Not only we do not like to hear bad news, but we also have the tendency to still “punish” the messenger, who in the organizational context of today, is often in some way hold accountable for the bad news. Nowadays such “punishments” are mostly encountered in forms of intimidation, such as bursts of ironic laughter, explosions of anger, or degrading the messenger, sometimes even firing them.
A management culture where “bad news” is handled in this way doesn’t help encourage failure free operations.
The fear of being shot for telling your message induces the fear of telling the bare truth and present the status for what it is. Therefore research and analysis based decision-making become redundant and open the door for flawed business strategies and operational plans.
You can recognize the presence of “intolerance to bad news” management culture when you hear someone:
- Present the results of their own work or the status of his/her department or group in the third person or a passive voice, (e.g. “the launch of product x was not successful” as compared to “we were not successful with the launch of product x”)

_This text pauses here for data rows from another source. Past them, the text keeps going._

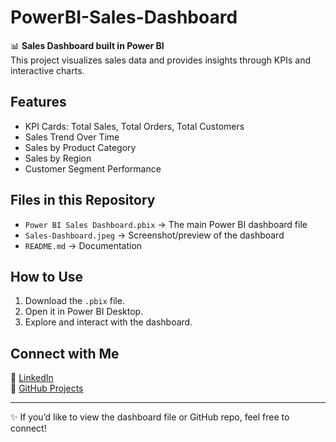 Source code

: # PowerBI-Sales-Dashboard  

📊 **Sales Dashboard built in Power BI**  
This project visualizes sales data and provides insights through KPIs and interactive charts.  

## Features  
- KPI Cards: Total Sales, Total Orders, Total Customers  
- Sales Trend Over Time  
- Sales by Product Category  
- Sales by Region  
- Customer Segment Performance  

## Files in this Repository  
- `Power BI Sales Dashboard.pbix` → The main Power BI dashboard file  
- `Sales-Dashboard.jpeg` → Screenshot/preview of the dashboard  
- `README.md` → Documentation  

## How to Use  
1. Download the `.pbix` file.  
2. Open it in Power BI Desktop.  
3. Explore and interact with the dashboard.  

## Connect with Me  
💼 [LinkedIn](https://www.linkedin.com)  
📂 [GitHub Projects](https://github.com/)  

---
✨ If you’d like to view the dashboard file or GitHub repo, feel free to connect!

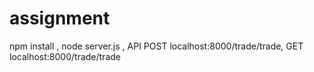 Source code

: # assignment
npm install ,
node server.js ,
API 
POST localhost:8000/trade/trade,
GET localhost:8000/trade/trade
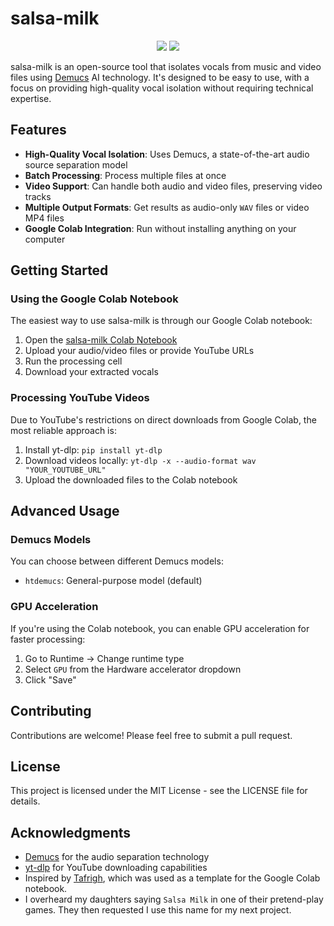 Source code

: # salsa-milk

<div align="center">
  <img src="https://wakatime.com/badge/user/a0b906ce-b8e7-4463-8bce-383238df6d4b/project/34209350-45ec-493e-bf98-27ecff0b4caa.svg" />
  <a href="https://colab.research.google.com/github/ragaeeb/salsa-milk/blob/main/salsa-milk.ipynb" target="_blank"><img src="https://colab.research.google.com/assets/colab-badge.svg" /></a>
</div>

salsa-milk is an open-source tool that isolates vocals from music and video files using [Demucs](https://github.com/facebookresearch/demucs) AI technology. It's designed to be easy to use, with a focus on providing high-quality vocal isolation without requiring technical expertise.

## Features

- **High-Quality Vocal Isolation**: Uses Demucs, a state-of-the-art audio source separation model
- **Batch Processing**: Process multiple files at once
- **Video Support**: Can handle both audio and video files, preserving video tracks
- **Multiple Output Formats**: Get results as audio-only `WAV` files or video MP4 files
- **Google Colab Integration**: Run without installing anything on your computer

## Getting Started

### Using the Google Colab Notebook

The easiest way to use salsa-milk is through our Google Colab notebook:

1. Open the [salsa-milk Colab Notebook](https://colab.research.google.com/github/ragaeeb/salsa-milk/blob/main/salsa-milk.ipynb)
2. Upload your audio/video files or provide YouTube URLs
3. Run the processing cell
4. Download your extracted vocals

### Processing YouTube Videos

Due to YouTube's restrictions on direct downloads from Google Colab, the most reliable approach is:

1. Install yt-dlp: `pip install yt-dlp`
2. Download videos locally: `yt-dlp -x --audio-format wav "YOUR_YOUTUBE_URL"`
3. Upload the downloaded files to the Colab notebook

## Advanced Usage

### Demucs Models

You can choose between different Demucs models:

- `htdemucs`: General-purpose model (default)

### GPU Acceleration

If you're using the Colab notebook, you can enable GPU acceleration for faster processing:

1. Go to Runtime → Change runtime type
2. Select `GPU` from the Hardware accelerator dropdown
3. Click "Save"

## Contributing

Contributions are welcome! Please feel free to submit a pull request.

## License

This project is licensed under the MIT License - see the LICENSE file for details.

## Acknowledgments

- [Demucs](https://github.com/facebookresearch/demucs) for the audio separation technology
- [yt-dlp](https://github.com/yt-dlp/yt-dlp) for YouTube downloading capabilities
- Inspired by [Tafrigh](https://github.com/ieasybooks/tafrigh), which was used as a template for the Google Colab notebook.
- I overheard my daughters saying `Salsa Milk` in one of their pretend-play games. They then requested I use this name for my next project.
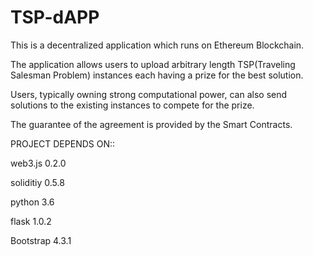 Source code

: # TSP-dAPP

This is a decentralized application which runs on Ethereum Blockchain. 

The application allows users to upload arbitrary length TSP(Traveling Salesman Problem) 
instances each having a prize for the best solution. 

Users, typically owning strong computational power, can also send solutions to the existing instances to compete for the prize. 

The guarantee of the agreement is provided by the Smart Contracts. 




PROJECT DEPENDS ON::

web3.js 0.2.0

soliditiy 0.5.8

python 3.6

flask 1.0.2

Bootstrap 4.3.1

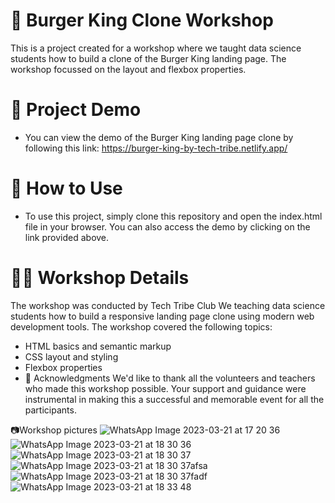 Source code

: 
 
 # 🍔 Burger King Clone Workshop
This is a project created for a workshop where we taught data science students how to build a clone of the Burger King landing page. The workshop focussed on the layout and flexbox properties.

# 🚀 Project Demo
- You can view the demo of the Burger King landing page clone by following this link: https://burger-king-by-tech-tribe.netlify.app/

# 📖 How to Use
- To use this project, simply clone this repository and open the index.html file in your browser. You can also access the demo by clicking on the link provided above.

# 👨‍🏫 Workshop Details
The workshop was conducted by Tech Tribe Club We teaching data science students how to build a responsive landing page clone using modern web development tools. The workshop covered the following topics:

- HTML basics and semantic markup
- CSS layout and styling
- Flexbox properties
- 👏 Acknowledgments
We'd like to thank all the volunteers and teachers who made this workshop possible. Your support and guidance were instrumental in making this a successful and memorable event for all the participants.

📷Workshop pictures
![WhatsApp Image 2023-03-21 at 17 20 36](https://user-images.githubusercontent.com/96219910/226614590-8fcda58e-d2be-487f-90dc-2e0ed7f03311.jpg)
![WhatsApp Image 2023-03-21 at 18 30 36](https://user-images.githubusercontent.com/96219910/226614598-1e1b70c1-9661-4f05-9380-7ba65849b7e8.jpg)
![WhatsApp Image 2023-03-21 at 18 30 37](https://user-images.githubusercontent.com/96219910/226614602-03beca89-cdaf-4208-bbd9-488717497d59.jpg)
![WhatsApp Image 2023-03-21 at 18 30 37afsa](https://user-images.githubusercontent.com/96219910/226614608-64788efb-016f-4b01-b487-ff6ec3d85b83.jpg)
![WhatsApp Image 2023-03-21 at 18 30 37fadf](https://user-images.githubusercontent.com/96219910/226614619-28e090a0-d568-4aff-b38d-40c2c81b1e27.jpg)
![WhatsApp Image 2023-03-21 at 18 33 48](https://user-images.githubusercontent.com/96219910/226614629-18468c55-b887-4c8c-ac87-8e3cbd7ae4f3.jpg)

- Present the status in generalized way so as to cover up for the areas leading/ contributing to the failure
- Present failure in an implicit rather then explicit way (“we still have a lot of work to do” rather then “we are very likely going to over run the deadline”)
We are by human nature selective in what we want to hear. As managers, however, we owe it to ourselves to question how we handle bad news. “Shooting the messenger” will more likely than not result in us hearing what we want to hear until we end up caught out in fault.